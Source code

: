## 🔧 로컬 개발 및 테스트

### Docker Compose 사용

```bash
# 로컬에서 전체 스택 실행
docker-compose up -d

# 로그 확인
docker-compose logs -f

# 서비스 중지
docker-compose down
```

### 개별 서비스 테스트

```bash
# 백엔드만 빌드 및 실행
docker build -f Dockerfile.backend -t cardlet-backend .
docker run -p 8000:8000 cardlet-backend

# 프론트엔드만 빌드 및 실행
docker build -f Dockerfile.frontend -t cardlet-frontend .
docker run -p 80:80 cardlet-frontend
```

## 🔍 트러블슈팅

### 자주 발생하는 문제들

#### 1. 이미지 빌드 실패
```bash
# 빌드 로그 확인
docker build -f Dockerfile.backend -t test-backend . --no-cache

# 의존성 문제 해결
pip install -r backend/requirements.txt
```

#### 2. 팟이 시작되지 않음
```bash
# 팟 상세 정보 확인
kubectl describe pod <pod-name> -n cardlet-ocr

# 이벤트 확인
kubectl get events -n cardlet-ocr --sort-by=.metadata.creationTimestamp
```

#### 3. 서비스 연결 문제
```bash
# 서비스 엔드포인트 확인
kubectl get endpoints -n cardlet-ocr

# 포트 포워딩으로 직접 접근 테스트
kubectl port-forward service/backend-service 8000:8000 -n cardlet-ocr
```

- **Exercise description**: Please go through the data above and copy every line that has the word "cardlet".

- **Result below**:
docker build -f Dockerfile.backend -t cardlet-backend .
docker run -p 8000:8000 cardlet-backend
docker build -f Dockerfile.frontend -t cardlet-frontend .
docker run -p 80:80 cardlet-frontend
kubectl describe pod <pod-name> -n cardlet-ocr
kubectl get events -n cardlet-ocr --sort-by=.metadata.creationTimestamp
kubectl get endpoints -n cardlet-ocr
kubectl port-forward service/backend-service 8000:8000 -n cardlet-ocr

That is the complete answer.